ASIAN KUNG-FU GENERATION最新作『マジックディスク』には後藤正文の明快な意志が漲っている。後藤自身、その意志がどこから来ているのか自分でもよく分からないと戸惑いながらも、新しい時代を始めよう、ポジティブに変えようという意志しかないと宣言する。ここでアジカンが鳴らすメッセージは「始まるかも」でも、「始まった」でもない。ここから、自分達で「始めよう」。『マジックディスク』は、その意志によって生み出された傑作だ。

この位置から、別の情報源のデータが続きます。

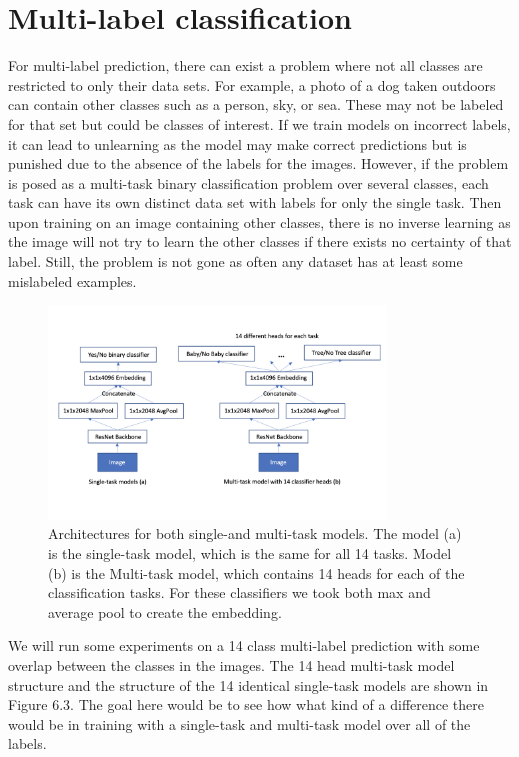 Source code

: \section{Multi-label classification}
For multi-label prediction, there can exist a problem where not all classes are restricted to only their data sets.
For example, a photo of a dog taken outdoors can contain other classes such as a person, sky, or sea.
These may not be labeled for that set but could be classes of interest.
If we train models on incorrect labels, it can lead to unlearning as the model may make correct predictions but is punished due to the absence of the labels for the images.
However, if the problem is posed as a multi-task binary classification problem over several classes, each task can have its own distinct data set with labels for only the single task.
Then upon training on an image containing other classes, there is no inverse learning as the image will not try to learn the other classes if there exists no certainty of that label.
Still, the problem is not gone as often any dataset has at least some mislabeled examples.

\begin{figure}[h!] 
\centering 
\includegraphics[width=0.8\textwidth]{imgs/image-labeling.png}
\caption{Architectures for both single-and multi-task models. The model (a) is the single-task model, which is the same for all 14 tasks. Model (b) is the Multi-task model, which contains 14 heads for each of the classification tasks. For these classifiers we took both max and average pool to create the embedding.}
\end{figure}

We will run some experiments on a 14 class multi-label prediction with some overlap between the classes in the images.
The 14 head multi-task model structure and the structure of the 14 identical single-task models are shown in Figure 6.3.
The goal here would be to see how what kind of a difference there would be in training with a single-task and multi-task model over all of the labels.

-「新世紀のラブソング」が出来た時には、もうアルバム制作に入られていたんですか?

後藤正文(以下、後藤):そうですね。アルバム制作は始まっていたんですけど、「新世紀のラブソング」が出来たのは、大きなトピックではありましたね。新しい時代の新しいムードを探し当てようみたいな気持ちがあったんだけど、それが形になるんじゃないかという実感もあったし。新しい時代を迎えるという手応えもあったし・・・この10年は、ひたすら暗い感じがあったから。

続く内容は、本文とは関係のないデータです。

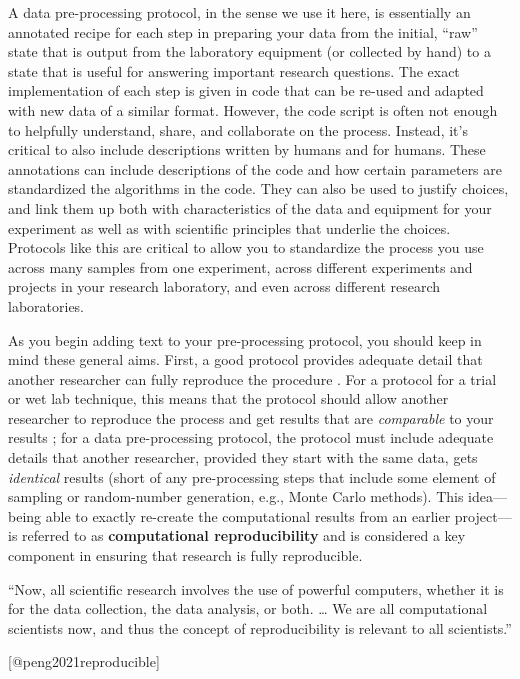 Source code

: \documentclass[]{tufte-book}
\begin{document}
A data pre-processing protocol, in the sense we use it here, is essentially an
annotated recipe for each step in preparing your data from the initial, ``raw''
state that is output from the laboratory equipment (or collected by hand) to a
state that is useful for answering important research questions. The exact
implementation of each step is given in code that can be re-used and adapted
with new data of a similar format. However, the code script is often not enough
to helpfully understand, share, and collaborate on the process. Instead, it's
critical to also include descriptions written by humans and for humans. These
annotations can include descriptions of the code and how certain parameters are
standardized the algorithms in the code. They can also be used to justify
choices, and link them up both with characteristics of the data and equipment
for your experiment as well as with scientific principles that underlie the
choices. Protocols like this are critical to allow you to standardize the
process you use across many samples from one experiment, across different
experiments and projects in your research laboratory, and even across different
research laboratories.

As you begin adding text to your pre-processing protocol, you should keep in
mind these general aims. First, a good protocol provides adequate detail that
another researcher can fully reproduce the procedure \citep{al2016protocol}. For a
protocol for a trial or wet lab technique, this means that the protocol should
allow another researcher to reproduce the process and get results that are
\emph{comparable} to your results \citep{al2016protocol}; for a data pre-processing
protocol, the protocol must include adequate details that another researcher,
provided they start with the same data, gets \emph{identical} results (short of any
pre-processing steps that include some element of sampling or random-number
generation, e.g., Monte Carlo methods). This idea---being able to exactly
re-create the computational results from an earlier project---is referred to as
\textbf{computational reproducibility} and is considered a key component in
ensuring that research is fully reproducible.

\begin{marginfigure}
``Now, all scientific research involves the use of powerful computers,
whether it is for the data collection, the data analysis, or both.
\ldots{} We are all computational scientists now, and thus the concept
of reproducibility is relevant to all scientists.''

{[}@peng2021reproducible{]}
\end{marginfigure}
\end{document}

-その暗いムードを変えようっていう思いに至るきっかけみたいなものはあったんですか?

後藤:きっかけみたいなものはほとんどなくて・・・一生活者の実感っていうのがあると思うんですけど。暗いと思わされている部分もあると思うし、それはちょっと違うよなと。音楽とか文化って、10年区切りで語られることが多かったりするじゃない?

-そうですね。

後藤:2000年代って言う10年間を振り返ってみて、もう一回同じ10年があったら嫌だなと。暗くて、鬱屈としていて、内向きな感じと言うかね。今を生きている人間としては、もっとハッピーな時代を生きたい(笑)。「いやあ、音楽最高!」とかさ、友達とゲラゲラ笑ったりしたいし。そういう気分って言うのが往々にしてあって「新世紀のラブソング」は、それへの入り口みたいな曲だからね。本当はポップなフィーリングで、ポップなものを鳴らしたいんだっていう。

-なるほど。「新世紀のラブソング」ってサウンド面でもアジカンにとって新機軸と言える楽曲だと思いますけれど、そこはその変えたいという部分とリンクしていると思いますか?

後藤:うーん。そこは違うところですね。サウンド面というよりは、まず歌詞においてポップなものを書きたいというのがここ数年間あって、そういうところから始まっている曲だから。ポエトリー・リーディングでもラップでもいいし、何なのか実際よく分からないけれど、文字数を増やしたいというのは最近ずっとある。そういうところを音にしていく為の「新世紀のラヴソング」の前半のトラックなんですよね。

-HIP HOPに対しての関心は強いですか?

後藤:そうだね。ここ数年は、本当に面白いと思っている。HIP HOPの言葉とビートの関わり方は凄いと思う。先鋭的でいいなと思うし、トラックももちろん皆素晴らしいんだけど、生演奏の人達じゃないとできないフィーリングもあるから。それでまた違う視点で見ているというのはあるかもしれないですね。じゃあ、そこでギター・ロックで何をどう鳴らすかって言う。ちょっと内向きな音が多いと思うから。自分達もそうだったと思うし。そういう中で、「新世紀のラブソング」は自分でリズム・トラック作って、ギターのシーケンスを組んで、フレーズを作ってできた曲で。正直、この曲についてはまだ自分でもよく分からないと言うか、とても不思議な曲。